In 2003, bowing to political correctness, the Boy Scouts of America in central Virginia
removed Robert E. Lee from the boys’ badges and the regional council name. “It will help our minority recruiting,” said one Boy Scout Association officer. (Presumably he had never bothered to learn of Lee’s freeing his slaves or that Lee’s daughter in 1902 had been arrested for sitting with blacks on a Washington DC train.)

Know Thine Enemy

1941
For decades scholars have argued why the U.S. was so caught by surprise when the Japanese attacked Pearl Harbor. While certainly there were many signals and mysterious messages that suggested such an attack was imminent, nobody could put the dots together. The prevalent thinking was that Isoroku Yamamoto, head admiral of the Japanese navy, would attack the Philippines first.

In any guessing game about an enemy’s intentions, it pays to “know thine enemy.” In Yamamoto, FDR and the American military had a unique opportunity—and they blew it, big time.

Curiously, Yamamoto had studied for two years at Harvard College. Had the White House done some serious background checking about his college days (and certainly FDR, himself a Harvard graduate, would have known how revealing it could be), it would have uncovered some interesting nuggets for a psychological profile. Classmates would have remembered Yamamoto well: a hard worker but not a grind, exceptionally curious and imaginative (“a big thinker”). When they introduced him to the game of poker, he became a fanatical poker player who would stay up all night, winning hand after hand. And what did he do with his poker winnings—lead the good life? No, not at all: he hitchhiked around the country during the summer, exploring America.

Clearly a most unusual young man. Years later, as a naval attaché at the Japanese embassy in Washington DC, Yamamoto was asked by younger officers how best to spend their time in America. He told them, “Read a biography of Lincoln to better understand the country, and skip meals so as to have more funds for travel to see various states.” He also advised them not to speak any Japanese during their first six months in the United States.

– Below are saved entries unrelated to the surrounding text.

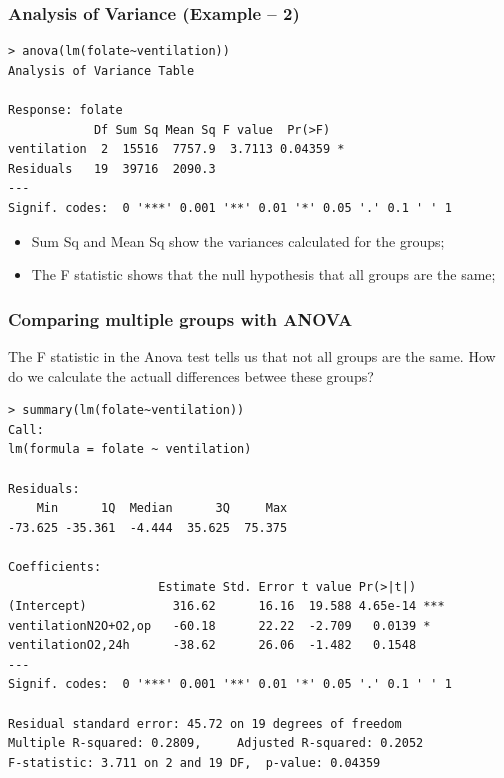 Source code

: \documentclass[10pt]{beamer}
\begin{document}
\begin{frame}
  \frametitle{Analysis of Variance (Example -- 2)}

  \begin{block}{}
{\small
\begin{verbatim}
> anova(lm(folate~ventilation))
Analysis of Variance Table

Response: folate
            Df Sum Sq Mean Sq F value  Pr(>F)  
ventilation  2  15516  7757.9  3.7113 0.04359 *
Residuals   19  39716  2090.3                  
---
Signif. codes:  0 '***' 0.001 '**' 0.01 '*' 0.05 '.' 0.1 ' ' 1
\end{verbatim}}
  \end{block}
\begin{itemize}
  \item Sum Sq and Mean Sq show the variances calculated for the
    groups;
  \item The F statistic shows that the null hypothesis that all groups
    are the same;
\end{itemize}
\end{frame}

\begin{frame}
  \frametitle{Comparing multiple groups with ANOVA} 
{\smaller
  The F statistic in the Anova test tells us that not all groups are
  the same. How do we calculate the actuall differences betwee these
  groups?

  \begin{block}{}
\begin{verbatim}
> summary(lm(folate~ventilation))
Call:
lm(formula = folate ~ ventilation)

Residuals:
    Min      1Q  Median      3Q     Max 
-73.625 -35.361  -4.444  35.625  75.375 

Coefficients:
                     Estimate Std. Error t value Pr(>|t|)    
(Intercept)            316.62      16.16  19.588 4.65e-14 ***
ventilationN2O+O2,op   -60.18      22.22  -2.709   0.0139 *  
ventilationO2,24h      -38.62      26.06  -1.482   0.1548    
---
Signif. codes:  0 '***' 0.001 '**' 0.01 '*' 0.05 '.' 0.1 ' ' 1 

Residual standard error: 45.72 on 19 degrees of freedom
Multiple R-squared: 0.2809,     Adjusted R-squared: 0.2052 
F-statistic: 3.711 on 2 and 19 DF,  p-value: 0.04359
\end{verbatim}
  \end{block}}
\end{frame}
\end{document}
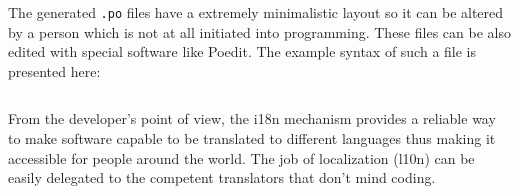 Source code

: \documentclass[12pt,oneside,a4paper]{article}
\begin{document}
The generated \texttt{.po} files have a extremely minimalistic layout so it can be altered by a person which is not at all initiated into programming. These files can be also edited with special software like Poedit. The example syntax of such a file is presented here:
\inputminted[linenos,baselinestretch=1,xleftmargin=0.5cm]{python}{src/i18n-2.py}

From the developer's point of view, the i18n mechanism provides a reliable way to make software capable to be translated to different languages thus making it accessible for people around the world. The job of localization (l10n) can be easily delegated to the competent translators that don't mind coding.
\end{document}
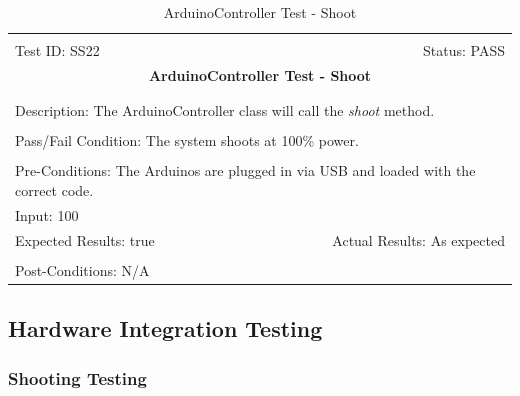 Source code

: \documentclass[11pt]{article}
\begin{document}
\begin{center}
\begin{table}[H]
\begin{tabular}{|l r|}\hline&\\[-2mm]
	Test ID: SS22	&Status: PASS\\[-3mm]
	\multicolumn{2}{|c|}{\textbf{\large{ArduinoController Test - Shoot}}}\\&\\\hline&\\[-3mm]
	\multicolumn{2}{|p{\textwidth}|}{Description: The ArduinoController class will call the \textit{shoot} method.}\\[1mm]\hline&\\[-3mm]
	\multicolumn{2}{|p{\textwidth}|}{Pass/Fail Condition: The system shoots at 100\% power.}\\[1mm]\hline&\\[-3mm]
	\multicolumn{2}{|p{\textwidth}|}{Pre-Conditions: The Arduinos are plugged in via USB and loaded with the correct code.}\\[4mm]
	\multicolumn{2}{|p{\textwidth}|}{Input: 100}\\[2mm]\hline
	\multicolumn{1}{|p{0.49\textwidth}}{Expected Results: true}	&\multicolumn{1}{|p{0.45\textwidth}|}{Actual Results: As expected}\\\hline&\\[-3mm]
	\multicolumn{2}{|p{\textwidth}|}{Post-Conditions: N/A}\\\hline
\end{tabular}
\caption{ArduinoController Test - Shoot}
\end{table}
\end{center}

\subsection{Hardware Integration Testing}
\subsubsection{Shooting Testing}
\end{document}
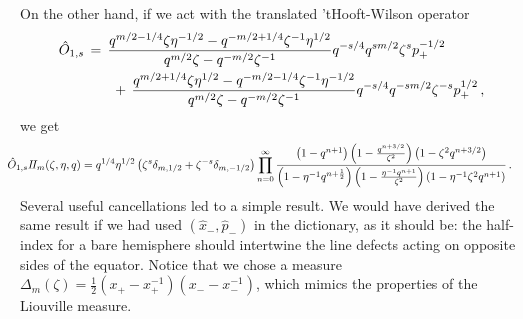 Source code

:\documentclass[11pt,letterpaper]{article}
\numberwithin{equation}{section}
\begin{document}
On the other hand, if we act with the translated 'tHooft-Wilson operator
\begin{align}
\hat O_{1,s} &\,=\, \frac{q^{m/2-1/4} \zeta \eta^{-1/2} - q^{-m/2+1/4} \zeta^{-1} \eta^{1/2}}{q^{m/2} \zeta - q^{-m/2} \zeta^{-1}}q^{- s/4} q^{s m/2} \zeta^s p_+^{-1/2} \notag \\ &\qquad+\, \frac{q^{m/2+1/4} \zeta \eta^{1/2} - q^{-m/2-1/4} \zeta^{-1} \eta^{-1/2}}{q^{m/2} \zeta - q^{-m/2} \zeta^{-1}}q^{- s/4} q^{-s m/2} \zeta^{-s} p_+^{1/2}\,,
\end{align}
we get
\begin{align}
& \hspace{-.4cm}\hat O_{1,s}  I\!I_m(\zeta,\eta,q) = q^{1/4} \eta^{1/2} \left( \zeta^s \delta_{m,1/2} + \zeta^{-s} \delta_{m,-1/2}  \right) \prod_{n=0}^{\infty} \frac{\left(1-q^{n+1}\right)\left(1-\frac{q^{n+3/2}}{\zeta^2}\right) \left(1-\zeta^2 q^{n+3/2}\right)}{ \left(1-\eta^{-1} q^{n+\frac{1}{2}}\right)
   \left(1-\frac{\eta^{-1} q^{n+1}}{\zeta^2}\right) \left(1-\eta^{-1} \zeta^2 q^{n+1}\right)}\,.
\end{align}
Several useful cancellations led to a simple result. We would have derived the same result if we had used $(\hat x_-,\hat p_-)$ in the dictionary,
as it should be: the half-index for a bare hemisphere should intertwine the line defects acting on opposite sides of the equator.
Notice that we chose a measure $\Delta_m(\zeta) = \frac{1}{2} (x_+ - x_+^{-1})(x_- - x_-^{-1})$, which mimics
the properties of the Liouville measure.
\end{document}
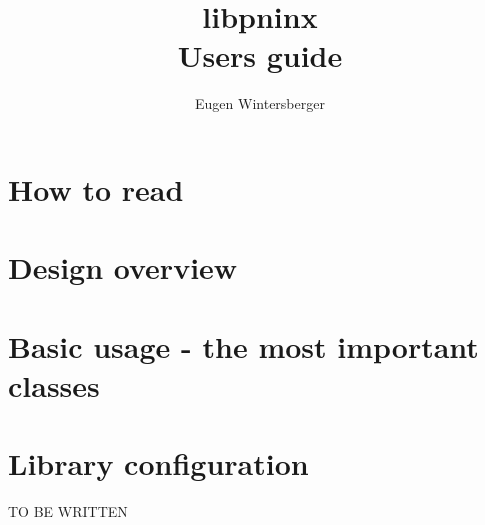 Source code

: \documentclass[a4paper,twoside]{book}
\author{Eugen Wintersberger}
\title{{\Huge libpninx\\ Users guide}}
\begin{document}
\maketitle
\tableofcontents

\chapter{How to read}\label{chapter:how_to_read}

\chapter{Design overview}\label{chapter:design_overview}


\chapter{Basic usage - the most important classes}\label{chapter:basic_usage}


\chapter{Library configuration}
TO BE WRITTEN
\end{document}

During his stint in Washington, Yamamoto was well known to the U.S. Navy. A compulsive poker player, he became a regular in all-night poker games run by the U.S. military and diplomatic personnel. Spurred on by his victories, he developed contempt for the mental agility of his American naval opponents at the poker table. “The American navy,” he said, is nothing more than “a club for golfers and bridge players.”